Editorial cartoons, on the other hand, constantly misstate and distort, albeit in the interest of getting at a greater truth. I readily admit that I had to do some of that this week. If I had wanted to be a stickler for just the facts, ma'am, the cartoon would be almost all text with a couple tiny little characters tucked into the corner.
You see, it's nearly impossible to come down with a dollars-and-cents figure for either the medical costs of transgender service members or Donald Joffrey Trump's golf trips — last Friday's chart notwithstanding.
Let's start with the medical costs.
[A 2016 RAND Corporation] report says gender transition-related health care—not just surgeries, but also ongoing care such as hormone treatment—sets the US military back between $2.4 and $8.4 million per year. That’s between 0.04% and 0.13% of its total medical budget.As small a percentage of the Pentagon medical budget as that may be, most of us would consider the difference between $2.4 and $8.4 million huge.

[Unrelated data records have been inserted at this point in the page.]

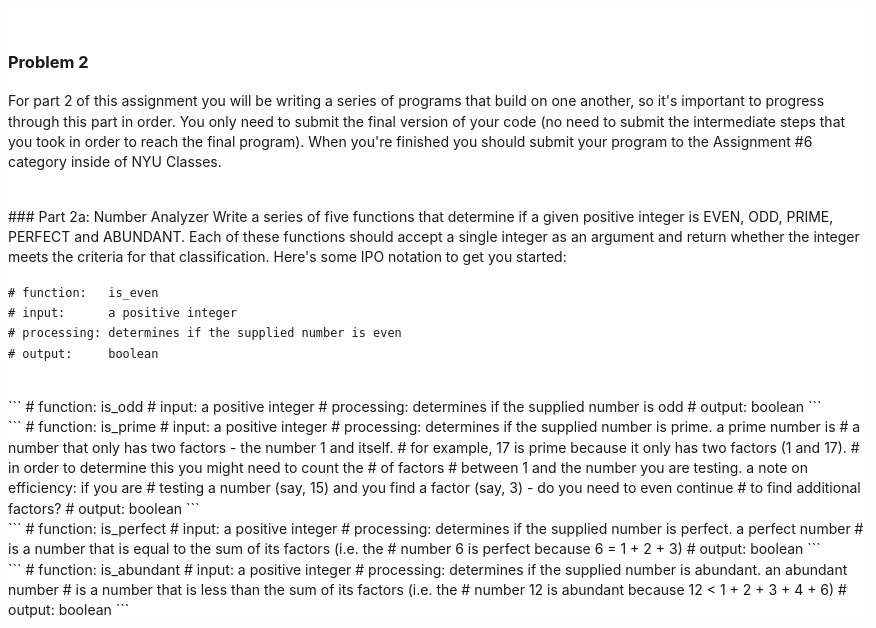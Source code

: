 <div class="section-break"><br></div>

### Problem 2
For part 2 of this assignment you will be writing a series of programs that build on one another, so it's important to progress through this part in order. You only need to submit the final version of your code (no need to submit the intermediate steps that you took in order to reach the final program). When you're finished you should submit your program to the Assignment #6 category inside of NYU Classes.

<br>
### Part 2a: Number Analyzer
Write a series of five functions that determine if a given positive integer is EVEN, ODD, PRIME, PERFECT and ABUNDANT. Each of these functions should accept a single integer as an argument and return whether the integer meets the criteria for that classification. Here's some IPO notation to get you started:

```
# function:   is_even 
# input:      a positive integer 
# processing: determines if the supplied number is even 
# output:     boolean
```
<br>
```
# function:   is_odd
# input:      a positive integer
# processing: determines if the supplied number is odd
# output:     boolean
```
<br>
```
# function:   is_prime
# input:      a positive integer
# processing: determines if the supplied number is prime. a prime number is
#             a number that only has two factors - the number 1 and itself.
#             for example, 17 is prime because it only has two factors (1 and 17).
#             in order to determine this you might need to count the # of factors
#             between 1 and the number you are testing. a note on efficiency: if you are
#             testing a number (say, 15) and you find a factor (say, 3) - do you need to even continue
#             to find additional factors?
# output:     boolean
```
<br>
```
# function:   is_perfect
# input:      a positive integer
# processing: determines if the supplied number is perfect. a perfect number
#             is a number that is equal to the sum of its factors (i.e. the
#             number 6 is perfect because 6 = 1 + 2 + 3)
# output:     boolean
```
<br>
```
# function:   is_abundant
# input:      a positive integer
# processing: determines if the supplied number is abundant. an abundant number
#             is a number that is less than the sum of its factors (i.e. the
#             number 12 is abundant because 12 < 1 + 2 + 3 + 4 + 6)
# output:     boolean
```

It's especially huge if you want to compare it to the cost of one presidential golfing trip. We don't know the cost of that either; the best estimate anyone has been able to come up with is based upon a golf trip President Obama had taken to Florida's Treasure Coast in 2013. With transportation, lodging, advance teams, security and whatnot, Obama's trip cost the federal government $3.6 million.

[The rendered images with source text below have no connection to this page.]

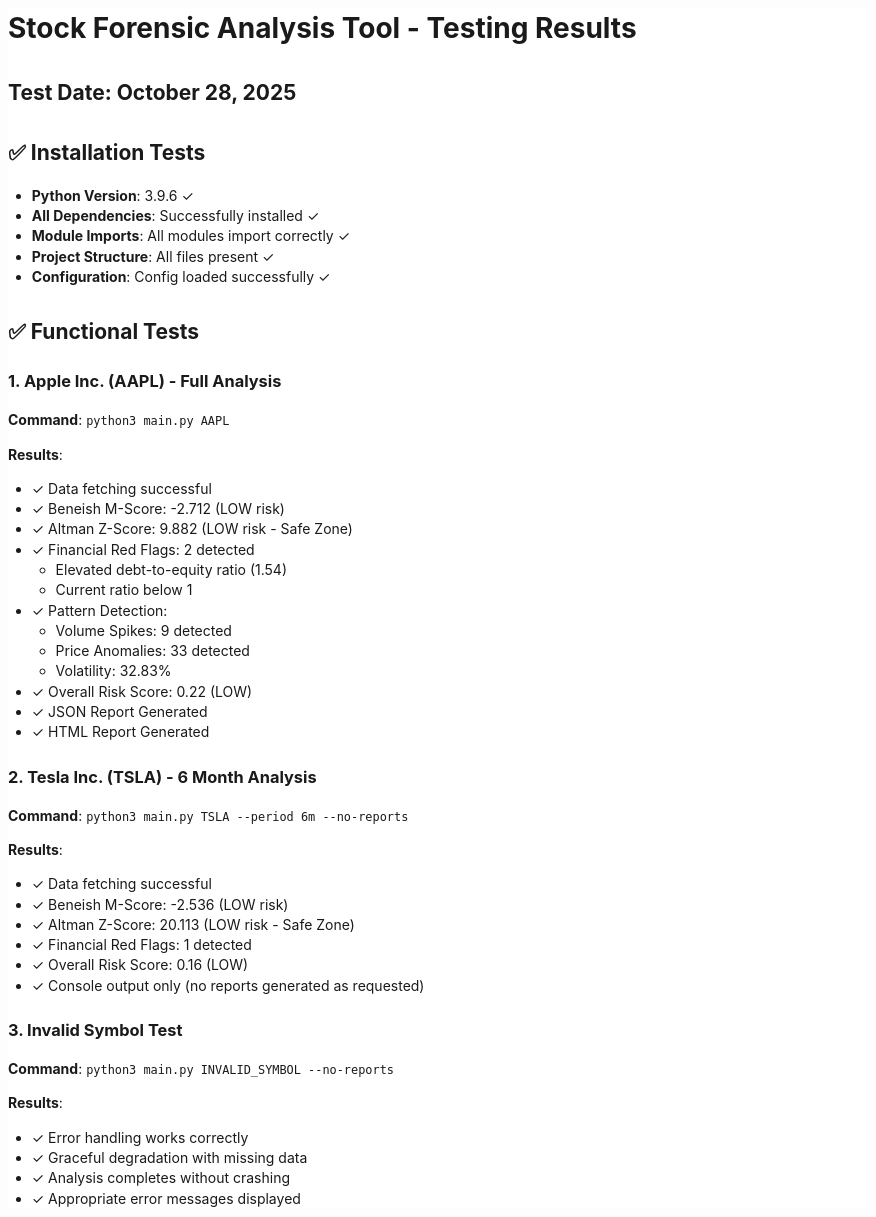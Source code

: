 # Stock Forensic Analysis Tool - Testing Results

## Test Date: October 28, 2025

## ✅ Installation Tests
- **Python Version**: 3.9.6 ✓
- **All Dependencies**: Successfully installed ✓
- **Module Imports**: All modules import correctly ✓
- **Project Structure**: All files present ✓
- **Configuration**: Config loaded successfully ✓

## ✅ Functional Tests

### 1. Apple Inc. (AAPL) - Full Analysis
**Command**: `python3 main.py AAPL`

**Results**:
- ✓ Data fetching successful
- ✓ Beneish M-Score: -2.712 (LOW risk)
- ✓ Altman Z-Score: 9.882 (LOW risk - Safe Zone)
- ✓ Financial Red Flags: 2 detected
  - Elevated debt-to-equity ratio (1.54)
  - Current ratio below 1
- ✓ Pattern Detection:
  - Volume Spikes: 9 detected
  - Price Anomalies: 33 detected
  - Volatility: 32.83%
- ✓ Overall Risk Score: 0.22 (LOW)
- ✓ JSON Report Generated
- ✓ HTML Report Generated

### 2. Tesla Inc. (TSLA) - 6 Month Analysis
**Command**: `python3 main.py TSLA --period 6m --no-reports`

**Results**:
- ✓ Data fetching successful
- ✓ Beneish M-Score: -2.536 (LOW risk)
- ✓ Altman Z-Score: 20.113 (LOW risk - Safe Zone)
- ✓ Financial Red Flags: 1 detected
- ✓ Overall Risk Score: 0.16 (LOW)
- ✓ Console output only (no reports generated as requested)

### 3. Invalid Symbol Test
**Command**: `python3 main.py INVALID_SYMBOL --no-reports`

**Results**:
- ✓ Error handling works correctly
- ✓ Graceful degradation with missing data
- ✓ Analysis completes without crashing
- ✓ Appropriate error messages displayed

That's 150% of $2.4 million, but only 42% of $8.4 million. Politifact, moreover, rates using the $3.6 million figure as the cost of any Trump visit to Mar-a-Lago as only "half true," due to any number of variables in the cost of such a trip. Using the higher figure for transgender medical costs and a conservative $2 million for Trump's weekly golf trips, GQ suggests that "allowing trans men and women to serve in the military would cost about the same as four of Trump's weekend trips to Mar-a-Lago. Four!"
That's with the conservative estimate for Trump's trips to his own golf courses. One thing we know, however, is that Trump Inc. does not offer Trump Administration any discounts.
Trump loyalists will allege that their man has promised to reimburse the government for Mar-a-Lago expenses. Yet as we learned last year after he claimed to have raised $6 million for veterans' charities, Trump can be mighty slow to pay out on his promises. Nor can we expect him to suddenly stop fighting to keep his finances out of the public eye.